## Assigned task
Only the number is wanted: how many lines of the listing below contain "Training"?

## Records shown
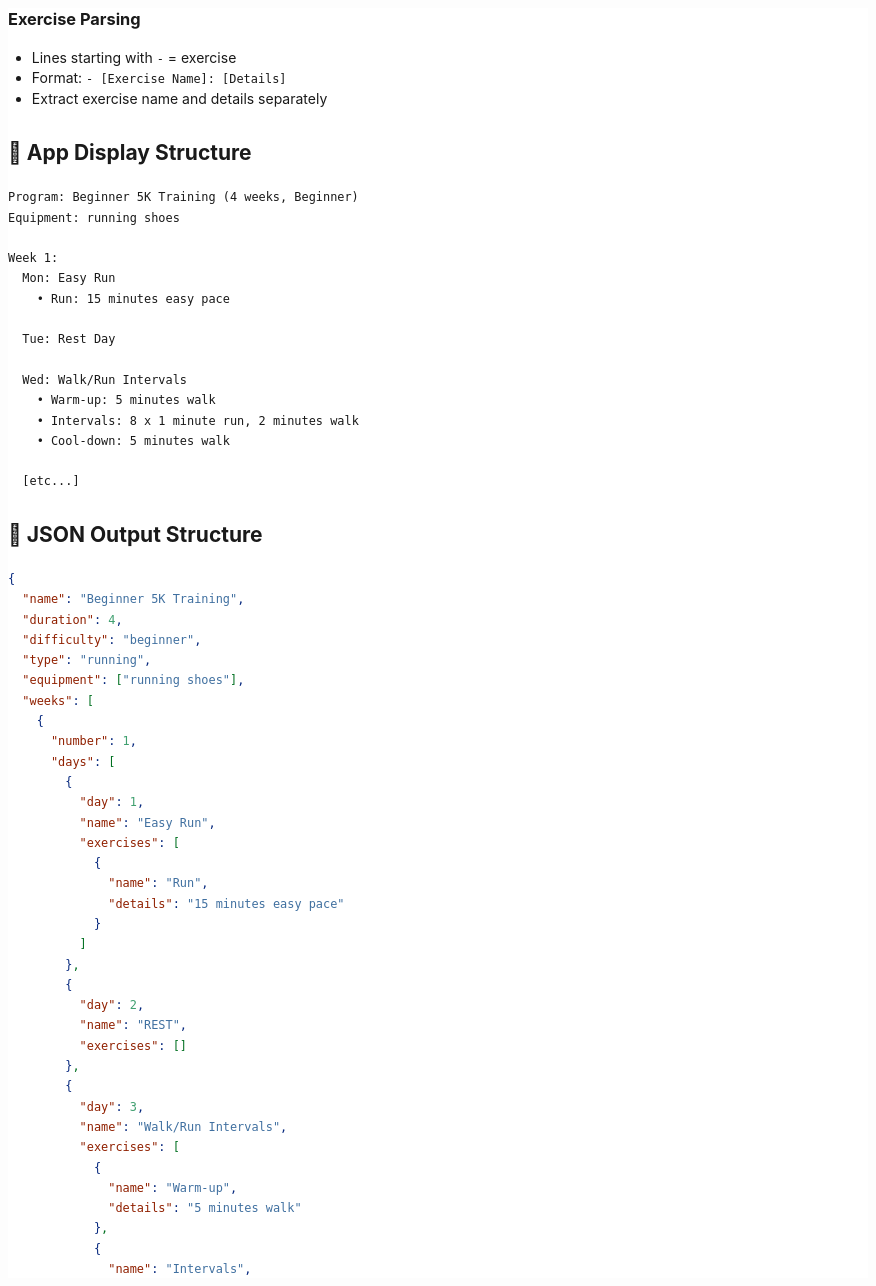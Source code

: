 ### Exercise Parsing
- Lines starting with `-` = exercise
- Format: `- [Exercise Name]: [Details]`
- Extract exercise name and details separately

## 📱 App Display Structure

```
Program: Beginner 5K Training (4 weeks, Beginner)
Equipment: running shoes

Week 1:
  Mon: Easy Run
    • Run: 15 minutes easy pace
  
  Tue: Rest Day
  
  Wed: Walk/Run Intervals
    • Warm-up: 5 minutes walk  
    • Intervals: 8 x 1 minute run, 2 minutes walk
    • Cool-down: 5 minutes walk
    
  [etc...]
```

## 🔄 JSON Output Structure

```json
{
  "name": "Beginner 5K Training",
  "duration": 4,
  "difficulty": "beginner", 
  "type": "running",
  "equipment": ["running shoes"],
  "weeks": [
    {
      "number": 1,
      "days": [
        {
          "day": 1,
          "name": "Easy Run",
          "exercises": [
            {
              "name": "Run",
              "details": "15 minutes easy pace"
            }
          ]
        },
        {
          "day": 2,
          "name": "REST",
          "exercises": []
        },
        {
          "day": 3,
          "name": "Walk/Run Intervals",
          "exercises": [
            {
              "name": "Warm-up", 
              "details": "5 minutes walk"
            },
            {
              "name": "Intervals",
```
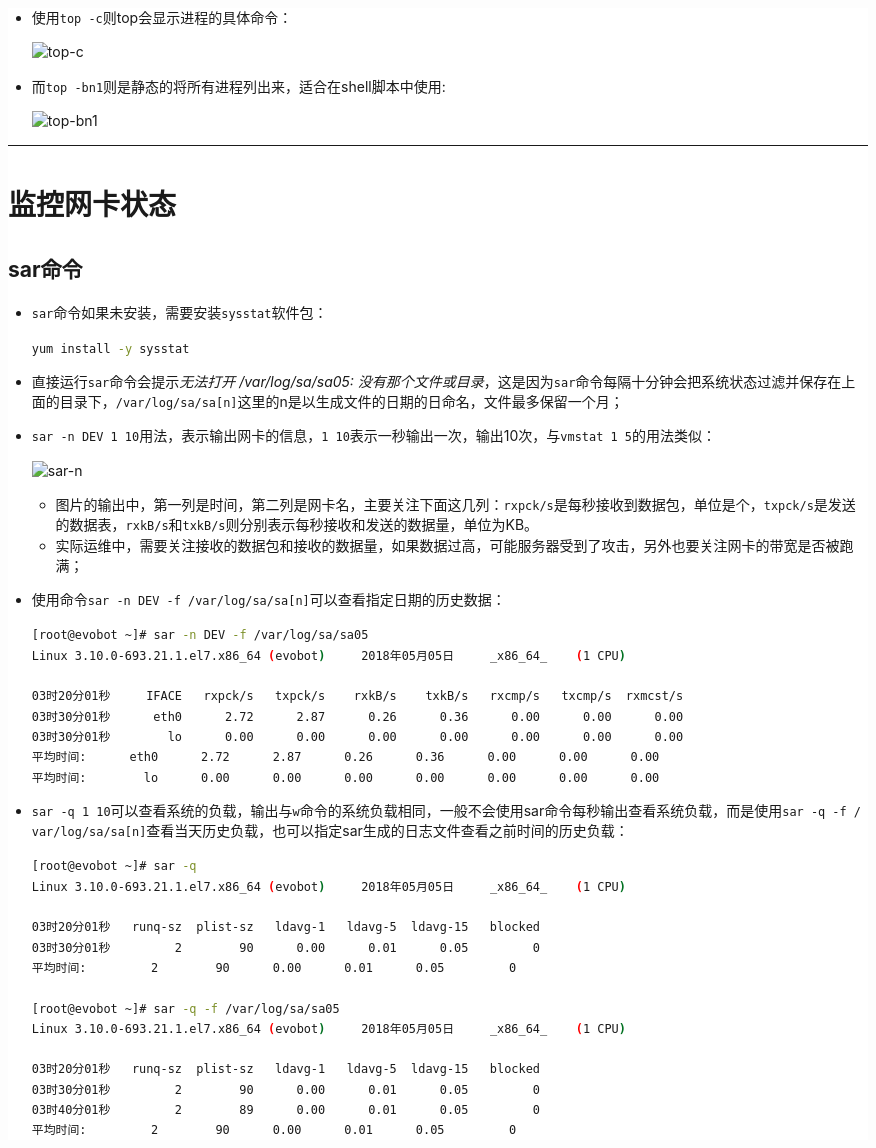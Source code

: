 - 使用`top -c`则top会显示进程的具体命令：

  ![top-c](https://blogimage-1251925320.cos.ap-chengdu.myqcloud.com/top-c.png)      

- 而`top -bn1`则是静态的将所有进程列出来，适合在shell脚本中使用:

  ![top-bn1](https://blogimage-1251925320.cos.ap-chengdu.myqcloud.com/top-bn1.png)

---

# 监控网卡状态

## **sar**命令

- `sar`命令如果未安装，需要安装`sysstat`软件包：

  ```bash
  yum install -y sysstat
  ```

- 直接运行`sar`命令会提示*无法打开 /var/log/sa/sa05: 没有那个文件或目录*，这是因为`sar`命令每隔十分钟会把系统状态过滤并保存在上面的目录下，`/var/log/sa/sa[n]`这里的n是以生成文件的日期的日命名，文件最多保留一个月；

- `sar -n DEV 1 10`用法，表示输出网卡的信息，`1 10`表示一秒输出一次，输出10次，与`vmstat 1 5`的用法类似：

  ![sar-n](https://blogimage-1251925320.cos.ap-chengdu.myqcloud.com/sar-n.png)

  - 图片的输出中，第一列是时间，第二列是网卡名，主要关注下面这几列：`rxpck/s`是每秒接收到数据包，单位是个，`txpck/s`是发送的数据表，`rxkB/s`和`txkB/s`则分别表示每秒接收和发送的数据量，单位为KB。
  - 实际运维中，需要关注接收的数据包和接收的数据量，如果数据过高，可能服务器受到了攻击，另外也要关注网卡的带宽是否被跑满；

- 使用命令`sar -n DEV -f /var/log/sa/sa[n]`可以查看指定日期的历史数据：

  ```bash
  [root@evobot ~]# sar -n DEV -f /var/log/sa/sa05 
  Linux 3.10.0-693.21.1.el7.x86_64 (evobot) 	2018年05月05日 	_x86_64_	(1 CPU)

  03时20分01秒     IFACE   rxpck/s   txpck/s    rxkB/s    txkB/s   rxcmp/s   txcmp/s  rxmcst/s
  03时30分01秒      eth0      2.72      2.87      0.26      0.36      0.00      0.00      0.00
  03时30分01秒        lo      0.00      0.00      0.00      0.00      0.00      0.00      0.00
  平均时间:      eth0      2.72      2.87      0.26      0.36      0.00      0.00      0.00
  平均时间:        lo      0.00      0.00      0.00      0.00      0.00      0.00      0.00
  ```

- `sar -q 1 10`可以查看系统的负载，输出与`w`命令的系统负载相同，一般不会使用sar命令每秒输出查看系统负载，而是使用`sar -q -f /var/log/sa/sa[n]`查看当天历史负载，也可以指定sar生成的日志文件查看之前时间的历史负载：

  ```bash
  [root@evobot ~]# sar -q
  Linux 3.10.0-693.21.1.el7.x86_64 (evobot) 	2018年05月05日 	_x86_64_	(1 CPU)

  03时20分01秒   runq-sz  plist-sz   ldavg-1   ldavg-5  ldavg-15   blocked
  03时30分01秒         2        90      0.00      0.01      0.05         0
  平均时间:         2        90      0.00      0.01      0.05         0

  [root@evobot ~]# sar -q -f /var/log/sa/sa05 
  Linux 3.10.0-693.21.1.el7.x86_64 (evobot) 	2018年05月05日 	_x86_64_	(1 CPU)

  03时20分01秒   runq-sz  plist-sz   ldavg-1   ldavg-5  ldavg-15   blocked
  03时30分01秒         2        90      0.00      0.01      0.05         0
  03时40分01秒         2        89      0.00      0.01      0.05         0
  平均时间:         2        90      0.00      0.01      0.05         0
  ```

## Solution to this task
2